31 January 2012 · No Comments
I saw this over on Design Sponge and fell instantly in love. It’s awesome all on it’s own, but they even show it filled with yarn. Very thoughtful of them! It’s made from paper, and it seems like the perfect excuse to break out the sewing machine. I have a vague feeling I’d need to get a special super sturdy needle for it (like one of the ones for denim), and I might try out the fancy decorative stitches that my machine makes, but I definitely want to play with the idea. Now…to find the paper…anybody think colored tissue paper might work? Or would that look too much like an easter basket? Or maybe that could be cute if you wanted to make an easter basket? I foresee some experimentation.
(And the obligatory note, this image is from Design Sponge and belongs to them. I’m sharing it because it’s awesome and I want you to know about it. Click on the pic to see their post, complete with instructions. If you’re from Design Sponge and want me to take it down, just let me know!)
20 December 2011 · 3 Comments
So that inexplicable urge I mentioned the other day? It’s run its course and I can now tell you about it. There was a point in my misspent youth and childhood where I had a bit of a paper fetish. I was totally the kid folding her exam paper into some sort of unexpected sculpture while I waited for class to be over.

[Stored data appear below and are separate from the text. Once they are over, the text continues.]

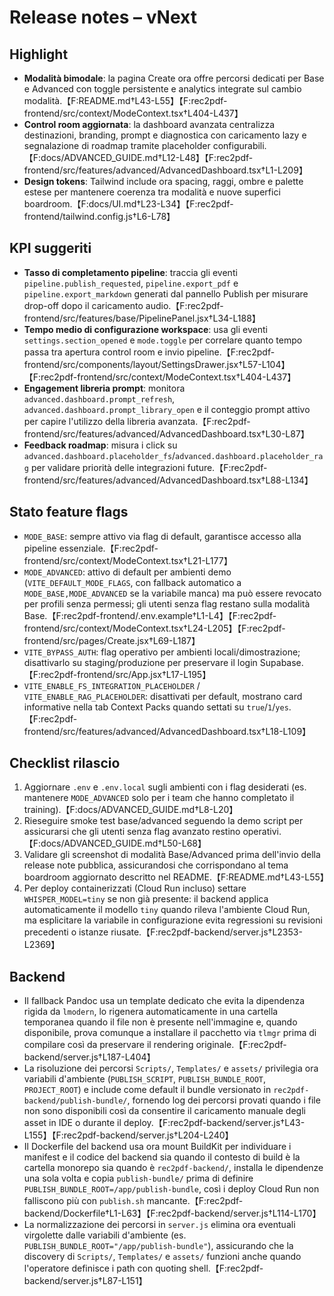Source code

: # Release notes – vNext

## Highlight
- **Modalità bimodale**: la pagina Create ora offre percorsi dedicati per Base e Advanced con toggle persistente e analytics integrate sul cambio modalità.【F:README.md†L43-L55】【F:rec2pdf-frontend/src/context/ModeContext.tsx†L404-L437】
- **Control room aggiornata**: la dashboard avanzata centralizza destinazioni, branding, prompt e diagnostica con caricamento lazy e segnalazione di roadmap tramite placeholder configurabili.【F:docs/ADVANCED_GUIDE.md†L12-L48】【F:rec2pdf-frontend/src/features/advanced/AdvancedDashboard.tsx†L1-L209】
- **Design tokens**: Tailwind include ora spacing, raggi, ombre e palette estese per mantenere coerenza tra modalità e nuove superfici boardroom.【F:docs/UI.md†L23-L34】【F:rec2pdf-frontend/tailwind.config.js†L6-L78】

## KPI suggeriti
- **Tasso di completamento pipeline**: traccia gli eventi `pipeline.publish_requested`, `pipeline.export_pdf` e `pipeline.export_markdown` generati dal pannello Publish per misurare drop-off dopo il caricamento audio.【F:rec2pdf-frontend/src/features/base/PipelinePanel.jsx†L34-L188】
- **Tempo medio di configurazione workspace**: usa gli eventi `settings.section_opened` e `mode.toggle` per correlare quanto tempo passa tra apertura control room e invio pipeline.【F:rec2pdf-frontend/src/components/layout/SettingsDrawer.jsx†L57-L104】【F:rec2pdf-frontend/src/context/ModeContext.tsx†L404-L437】
- **Engagement libreria prompt**: monitora `advanced.dashboard.prompt_refresh`, `advanced.dashboard.prompt_library_open` e il conteggio prompt attivo per capire l'utilizzo della libreria avanzata.【F:rec2pdf-frontend/src/features/advanced/AdvancedDashboard.tsx†L30-L87】
- **Feedback roadmap**: misura i click su `advanced.dashboard.placeholder_fs`/`advanced.dashboard.placeholder_rag` per validare priorità delle integrazioni future.【F:rec2pdf-frontend/src/features/advanced/AdvancedDashboard.tsx†L88-L134】

## Stato feature flags
- `MODE_BASE`: sempre attivo via flag di default, garantisce accesso alla pipeline essenziale.【F:rec2pdf-frontend/src/context/ModeContext.tsx†L21-L177】
- `MODE_ADVANCED`: attivo di default per ambienti demo (`VITE_DEFAULT_MODE_FLAGS`, con fallback automatico a `MODE_BASE,MODE_ADVANCED` se la variabile manca) ma può essere revocato per profili senza permessi; gli utenti senza flag restano sulla modalità Base.【F:rec2pdf-frontend/.env.example†L1-L4】【F:rec2pdf-frontend/src/context/ModeContext.tsx†L24-L205】【F:rec2pdf-frontend/src/pages/Create.jsx†L69-L187】
- `VITE_BYPASS_AUTH`: flag operativo per ambienti locali/dimostrazione; disattivarlo su staging/produzione per preservare il login Supabase.【F:rec2pdf-frontend/src/App.jsx†L17-L195】
- `VITE_ENABLE_FS_INTEGRATION_PLACEHOLDER` / `VITE_ENABLE_RAG_PLACEHOLDER`: disattivati per default, mostrano card informative nella tab Context Packs quando settati su `true`/`1`/`yes`.【F:rec2pdf-frontend/src/features/advanced/AdvancedDashboard.tsx†L18-L109】

## Checklist rilascio
1. Aggiornare `.env` e `.env.local` sugli ambienti con i flag desiderati (es. mantenere `MODE_ADVANCED` solo per i team che hanno completato il training).【F:docs/ADVANCED_GUIDE.md†L8-L20】
2. Rieseguire smoke test base/advanced seguendo la demo script per assicurarsi che gli utenti senza flag avanzato restino operativi.【F:docs/ADVANCED_GUIDE.md†L50-L68】
3. Validare gli screenshot di modalità Base/Advanced prima dell'invio della release note pubblica, assicurandosi che corrispondano al tema boardroom aggiornato descritto nel README.【F:README.md†L43-L55】
4. Per deploy containerizzati (Cloud Run incluso) settare `WHISPER_MODEL=tiny` se non già presente: il backend applica automaticamente il modello `tiny` quando rileva l'ambiente Cloud Run, ma esplicitare la variabile in configurazione evita regressioni su revisioni precedenti o istanze riusate.【F:rec2pdf-backend/server.js†L2353-L2369】

## Backend
- Il fallback Pandoc usa un template dedicato che evita la dipendenza rigida da `lmodern`, lo rigenera automaticamente in una cartella temporanea quando il file non è presente nell'immagine e, quando disponibile, prova comunque a installare il pacchetto via `tlmgr` prima di compilare così da preservare il rendering originale.【F:rec2pdf-backend/server.js†L187-L404】
- La risoluzione dei percorsi `Scripts/`, `Templates/` e `assets/` privilegia ora variabili d'ambiente (`PUBLISH_SCRIPT`, `PUBLISH_BUNDLE_ROOT`, `PROJECT_ROOT`) e include come default il bundle versionato in `rec2pdf-backend/publish-bundle/`, fornendo log dei percorsi provati quando i file non sono disponibili così da consentire il caricamento manuale degli asset in IDE o durante il deploy.【F:rec2pdf-backend/server.js†L43-L155】【F:rec2pdf-backend/server.js†L204-L240】
- Il Dockerfile del backend usa ora mount BuildKit per individuare i manifest e il codice del backend sia quando il contesto di build è la cartella monorepo sia quando è `rec2pdf-backend/`, installa le dipendenze una sola volta e copia `publish-bundle/` prima di definire `PUBLISH_BUNDLE_ROOT=/app/publish-bundle`, così i deploy Cloud Run non falliscono più con `publish.sh` mancante.【F:rec2pdf-backend/Dockerfile†L1-L63】【F:rec2pdf-backend/server.js†L114-L170】
- La normalizzazione dei percorsi in `server.js` elimina ora eventuali virgolette dalle variabili d'ambiente (es. `PUBLISH_BUNDLE_ROOT="/app/publish-bundle"`), assicurando che la discovery di `Scripts/`, `Templates/` e `assets/` funzioni anche quando l'operatore definisce i path con quoting shell.【F:rec2pdf-backend/server.js†L87-L151】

So the other day I became absolutely convinced that the world would be a better place if it contained a Christmas tree covered in origami figures of fiber animals. And really, it would. Think of it. Sheep. Rabbits. Goats. Even the odd llama (they say it’s a horse…they are wrong) or camel.

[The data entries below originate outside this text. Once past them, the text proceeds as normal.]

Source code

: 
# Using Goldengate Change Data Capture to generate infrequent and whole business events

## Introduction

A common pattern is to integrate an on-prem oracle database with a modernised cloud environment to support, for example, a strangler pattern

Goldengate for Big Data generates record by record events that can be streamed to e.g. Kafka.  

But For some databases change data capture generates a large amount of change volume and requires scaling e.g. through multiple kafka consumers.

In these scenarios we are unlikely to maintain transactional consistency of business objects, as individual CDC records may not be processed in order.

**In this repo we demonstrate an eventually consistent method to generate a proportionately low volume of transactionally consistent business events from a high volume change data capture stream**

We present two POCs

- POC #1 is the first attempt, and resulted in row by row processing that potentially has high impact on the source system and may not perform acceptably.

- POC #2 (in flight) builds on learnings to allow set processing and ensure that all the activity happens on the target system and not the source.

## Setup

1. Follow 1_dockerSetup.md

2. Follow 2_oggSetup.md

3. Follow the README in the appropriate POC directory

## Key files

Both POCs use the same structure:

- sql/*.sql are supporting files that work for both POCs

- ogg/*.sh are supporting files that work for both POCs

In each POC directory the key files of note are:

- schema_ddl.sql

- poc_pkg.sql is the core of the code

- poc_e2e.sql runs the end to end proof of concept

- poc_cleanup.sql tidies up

This plan fell down on several fronts–1) I don’t do a Christmas tree. 2) I don’t actually like to fold the same thing more than a few times, which makes it hard to fill a tree. 3) I have no time to do this and no longer have a stack of appropriate paper tucked away in the closet. But someone out there reading this likely does. And someone out there reading this likely should make a bunch of these and adorn their tree. I tried to link to fairly easy instructions. All you need is thin paper…even wrapping paper would work. Can you imagine this in a yarn store? Or just on your tree at home? You could even fold some socks or mittens. You know you want to…give in. And then take pictures so I can live through you.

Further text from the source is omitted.